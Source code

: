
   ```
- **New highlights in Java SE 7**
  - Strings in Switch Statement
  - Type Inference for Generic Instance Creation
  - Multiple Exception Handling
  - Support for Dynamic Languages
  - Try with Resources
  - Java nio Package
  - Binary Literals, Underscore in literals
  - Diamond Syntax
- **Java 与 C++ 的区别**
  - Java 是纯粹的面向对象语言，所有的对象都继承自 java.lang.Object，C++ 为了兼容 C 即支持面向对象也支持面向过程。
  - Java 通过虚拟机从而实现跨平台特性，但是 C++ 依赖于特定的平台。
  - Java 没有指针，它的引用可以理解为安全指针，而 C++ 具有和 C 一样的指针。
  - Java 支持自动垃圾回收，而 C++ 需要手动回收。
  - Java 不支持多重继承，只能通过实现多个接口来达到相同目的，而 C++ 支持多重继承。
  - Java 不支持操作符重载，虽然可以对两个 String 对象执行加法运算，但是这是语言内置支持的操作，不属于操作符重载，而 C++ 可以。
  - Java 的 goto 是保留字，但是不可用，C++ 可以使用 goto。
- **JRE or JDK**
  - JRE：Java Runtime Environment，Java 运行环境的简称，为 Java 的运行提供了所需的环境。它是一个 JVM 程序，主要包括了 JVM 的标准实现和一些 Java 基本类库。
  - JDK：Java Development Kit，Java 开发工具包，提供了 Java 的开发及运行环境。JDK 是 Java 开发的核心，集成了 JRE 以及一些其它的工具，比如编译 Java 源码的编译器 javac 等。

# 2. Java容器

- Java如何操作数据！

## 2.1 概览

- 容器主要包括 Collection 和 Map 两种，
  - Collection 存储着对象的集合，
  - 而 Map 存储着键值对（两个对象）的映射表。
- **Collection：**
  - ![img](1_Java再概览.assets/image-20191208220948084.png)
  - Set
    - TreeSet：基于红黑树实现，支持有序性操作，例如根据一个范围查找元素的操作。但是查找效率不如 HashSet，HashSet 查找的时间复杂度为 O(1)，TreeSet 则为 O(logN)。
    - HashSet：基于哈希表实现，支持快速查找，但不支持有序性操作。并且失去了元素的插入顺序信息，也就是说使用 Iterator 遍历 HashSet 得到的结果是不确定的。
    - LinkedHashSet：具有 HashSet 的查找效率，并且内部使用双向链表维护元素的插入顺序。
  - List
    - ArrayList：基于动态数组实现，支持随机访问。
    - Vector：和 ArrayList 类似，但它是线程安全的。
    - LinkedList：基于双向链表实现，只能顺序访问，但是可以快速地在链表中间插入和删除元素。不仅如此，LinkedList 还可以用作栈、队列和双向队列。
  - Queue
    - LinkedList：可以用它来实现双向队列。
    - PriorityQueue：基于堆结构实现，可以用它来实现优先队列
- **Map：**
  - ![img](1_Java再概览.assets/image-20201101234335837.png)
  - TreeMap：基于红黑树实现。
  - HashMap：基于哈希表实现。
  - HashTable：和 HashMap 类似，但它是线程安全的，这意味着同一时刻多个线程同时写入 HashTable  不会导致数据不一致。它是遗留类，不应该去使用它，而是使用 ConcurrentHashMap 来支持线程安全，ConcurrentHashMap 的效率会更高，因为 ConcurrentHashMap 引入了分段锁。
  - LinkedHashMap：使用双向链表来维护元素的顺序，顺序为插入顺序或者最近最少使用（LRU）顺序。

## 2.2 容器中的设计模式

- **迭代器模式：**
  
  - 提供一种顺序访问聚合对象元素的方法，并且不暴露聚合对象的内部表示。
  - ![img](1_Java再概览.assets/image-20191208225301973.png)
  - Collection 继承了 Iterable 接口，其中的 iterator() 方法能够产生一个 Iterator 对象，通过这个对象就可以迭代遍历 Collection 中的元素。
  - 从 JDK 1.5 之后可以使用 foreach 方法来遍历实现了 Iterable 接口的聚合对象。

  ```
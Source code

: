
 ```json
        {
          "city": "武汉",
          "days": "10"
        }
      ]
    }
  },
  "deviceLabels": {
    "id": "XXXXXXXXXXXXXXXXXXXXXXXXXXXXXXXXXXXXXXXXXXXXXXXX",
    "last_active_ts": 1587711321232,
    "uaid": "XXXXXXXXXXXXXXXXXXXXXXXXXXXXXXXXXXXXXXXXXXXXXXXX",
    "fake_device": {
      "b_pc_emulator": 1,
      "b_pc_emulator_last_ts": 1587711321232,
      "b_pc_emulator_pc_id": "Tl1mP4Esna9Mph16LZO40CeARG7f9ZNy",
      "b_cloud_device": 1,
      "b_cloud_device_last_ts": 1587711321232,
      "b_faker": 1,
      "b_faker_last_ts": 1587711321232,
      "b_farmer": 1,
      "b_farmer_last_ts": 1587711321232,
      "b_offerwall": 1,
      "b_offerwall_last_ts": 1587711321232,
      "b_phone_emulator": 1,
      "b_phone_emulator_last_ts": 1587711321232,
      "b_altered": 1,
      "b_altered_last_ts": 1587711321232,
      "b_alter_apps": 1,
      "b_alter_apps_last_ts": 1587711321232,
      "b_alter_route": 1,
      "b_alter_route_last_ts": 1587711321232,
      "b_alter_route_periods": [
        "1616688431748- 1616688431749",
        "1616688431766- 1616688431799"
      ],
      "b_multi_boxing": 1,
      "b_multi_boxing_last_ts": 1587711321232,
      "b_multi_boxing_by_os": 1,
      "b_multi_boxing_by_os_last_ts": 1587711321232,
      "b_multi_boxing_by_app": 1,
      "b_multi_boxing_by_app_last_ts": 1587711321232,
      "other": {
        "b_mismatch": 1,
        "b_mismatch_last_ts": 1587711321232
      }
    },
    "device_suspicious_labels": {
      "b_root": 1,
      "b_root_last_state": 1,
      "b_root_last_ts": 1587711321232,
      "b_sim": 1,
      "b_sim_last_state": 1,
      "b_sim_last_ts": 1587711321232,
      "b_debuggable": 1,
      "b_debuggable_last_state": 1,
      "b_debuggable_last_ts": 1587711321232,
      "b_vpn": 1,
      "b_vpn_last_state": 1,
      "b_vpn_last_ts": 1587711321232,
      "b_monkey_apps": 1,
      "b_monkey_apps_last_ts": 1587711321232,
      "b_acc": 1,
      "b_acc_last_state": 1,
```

□ □ □

| Aim of the task |
Type the material above out again, exactly.

| Task result |
Source code

:
   ```
- **New highlights in Java SE 7**
  - Strings in Switch Statement
  - Type Inference for Generic Instance Creation
  - Multiple Exception Handling
  - Support for Dynamic Languages
  - Try with Resources
  - Java nio Package
  - Binary Literals, Underscore in literals
  - Diamond Syntax
- **Java 与 C++ 的区别**
  - Java 是纯粹的面向对象语言，所有的对象都继承自 java.lang.Object，C++ 为了兼容 C 即支持面向对象也支持面向过程。
  - Java 通过虚拟机从而实现跨平台特性，但是 C++ 依赖于特定的平台。
  - Java 没有指针，它的引用可以理解为安全指针，而 C++ 具有和 C 一样的指针。
  - Java 支持自动垃圾回收，而 C++ 需要手动回收。
  - Java 不支持多重继承，只能通过实现多个接口来达到相同目的，而 C++ 支持多重继承。
  - Java 不支持操作符重载，虽然可以对两个 String 对象执行加法运算，但是这是语言内置支持的操作，不属于操作符重载，而 C++ 可以。
  - Java 的 goto 是保留字，但是不可用，C++ 可以使用 goto。
- **JRE or JDK**
  - JRE：Java Runtime Environment，Java 运行环境的简称，为 Java 的运行提供了所需的环境。它是一个 JVM 程序，主要包括了 JVM 的标准实现和一些 Java 基本类库。
  - JDK：Java Development Kit，Java 开发工具包，提供了 Java 的开发及运行环境。JDK 是 Java 开发的核心，集成了 JRE 以及一些其它的工具，比如编译 Java 源码的编译器 javac 等。

# 2. Java容器

- Java如何操作数据！

## 2.1 概览

- 容器主要包括 Collection 和 Map 两种，
  - Collection 存储着对象的集合，
  - 而 Map 存储着键值对（两个对象）的映射表。
- **Collection：**
  - ![img](1_Java再概览.assets/image-20191208220948084.png)
  - Set
    - TreeSet：基于红黑树实现，支持有序性操作，例如根据一个范围查找元素的操作。但是查找效率不如 HashSet，HashSet 查找的时间复杂度为 O(1)，TreeSet 则为 O(logN)。
    - HashSet：基于哈希表实现，支持快速查找，但不支持有序性操作。并且失去了元素的插入顺序信息，也就是说使用 Iterator 遍历 HashSet 得到的结果是不确定的。
    - LinkedHashSet：具有 HashSet 的查找效率，并且内部使用双向链表维护元素的插入顺序。
  - List
    - ArrayList：基于动态数组实现，支持随机访问。
    - Vector：和 ArrayList 类似，但它是线程安全的。
    - LinkedList：基于双向链表实现，只能顺序访问，但是可以快速地在链表中间插入和删除元素。不仅如此，LinkedList 还可以用作栈、队列和双向队列。
  - Queue
    - LinkedList：可以用它来实现双向队列。
    - PriorityQueue：基于堆结构实现，可以用它来实现优先队列
- **Map：**
  - ![img](1_Java再概览.assets/image-20201101234335837.png)
  - TreeMap：基于红黑树实现。
  - HashMap：基于哈希表实现。
  - HashTable：和 HashMap 类似，但它是线程安全的，这意味着同一时刻多个线程同时写入 HashTable  不会导致数据不一致。它是遗留类，不应该去使用它，而是使用 ConcurrentHashMap 来支持线程安全，ConcurrentHashMap 的效率会更高，因为 ConcurrentHashMap 引入了分段锁。
  - LinkedHashMap：使用双向链表来维护元素的顺序，顺序为插入顺序或者最近最少使用（LRU）顺序。

## 2.2 容器中的设计模式

- **迭代器模式：**
  
  - 提供一种顺序访问聚合对象元素的方法，并且不暴露聚合对象的内部表示。
  - ![img](1_Java再概览.assets/image-20191208225301973.png)
  - Collection 继承了 Iterable 接口，其中的 iterator() 方法能够产生一个 Iterator 对象，通过这个对象就可以迭代遍历 Collection 中的元素。
  - 从 JDK 1.5 之后可以使用 foreach 方法来遍历实现了 Iterable 接口的聚合对象。

  ```
Source code

:
 ```json
        {
          "city": "武汉",
          "days": "10"
        }
      ]
    }
  },
  "deviceLabels": {
    "id": "XXXXXXXXXXXXXXXXXXXXXXXXXXXXXXXXXXXXXXXXXXXXXXXX",
    "last_active_ts": 1587711321232,
    "uaid": "XXXXXXXXXXXXXXXXXXXXXXXXXXXXXXXXXXXXXXXXXXXXXXXX",
    "fake_device": {
      "b_pc_emulator": 1,
      "b_pc_emulator_last_ts": 1587711321232,
      "b_pc_emulator_pc_id": "Tl1mP4Esna9Mph16LZO40CeARG7f9ZNy",
      "b_cloud_device": 1,
      "b_cloud_device_last_ts": 1587711321232,
      "b_faker": 1,
      "b_faker_last_ts": 1587711321232,
      "b_farmer": 1,
      "b_farmer_last_ts": 1587711321232,
      "b_offerwall": 1,
      "b_offerwall_last_ts": 1587711321232,
      "b_phone_emulator": 1,
      "b_phone_emulator_last_ts": 1587711321232,
      "b_altered": 1,
      "b_altered_last_ts": 1587711321232,
      "b_alter_apps": 1,
      "b_alter_apps_last_ts": 1587711321232,
      "b_alter_route": 1,
      "b_alter_route_last_ts": 1587711321232,
      "b_alter_route_periods": [
        "1616688431748- 1616688431749",
        "1616688431766- 1616688431799"
      ],
      "b_multi_boxing": 1,
      "b_multi_boxing_last_ts": 1587711321232,
      "b_multi_boxing_by_os": 1,
      "b_multi_boxing_by_os_last_ts": 1587711321232,
      "b_multi_boxing_by_app": 1,
      "b_multi_boxing_by_app_last_ts": 1587711321232,
      "other": {
        "b_mismatch": 1,
        "b_mismatch_last_ts": 1587711321232
      }
    },
    "device_suspicious_labels": {
      "b_root": 1,
      "b_root_last_state": 1,
      "b_root_last_ts": 1587711321232,
      "b_sim": 1,
      "b_sim_last_state": 1,
      "b_sim_last_ts": 1587711321232,
      "b_debuggable": 1,
      "b_debuggable_last_state": 1,
      "b_debuggable_last_ts": 1587711321232,
      "b_vpn": 1,
      "b_vpn_last_state": 1,
      "b_vpn_last_ts": 1587711321232,
      "b_monkey_apps": 1,
      "b_monkey_apps_last_ts": 1587711321232,
      "b_acc": 1,
      "b_acc_last_state": 1,
```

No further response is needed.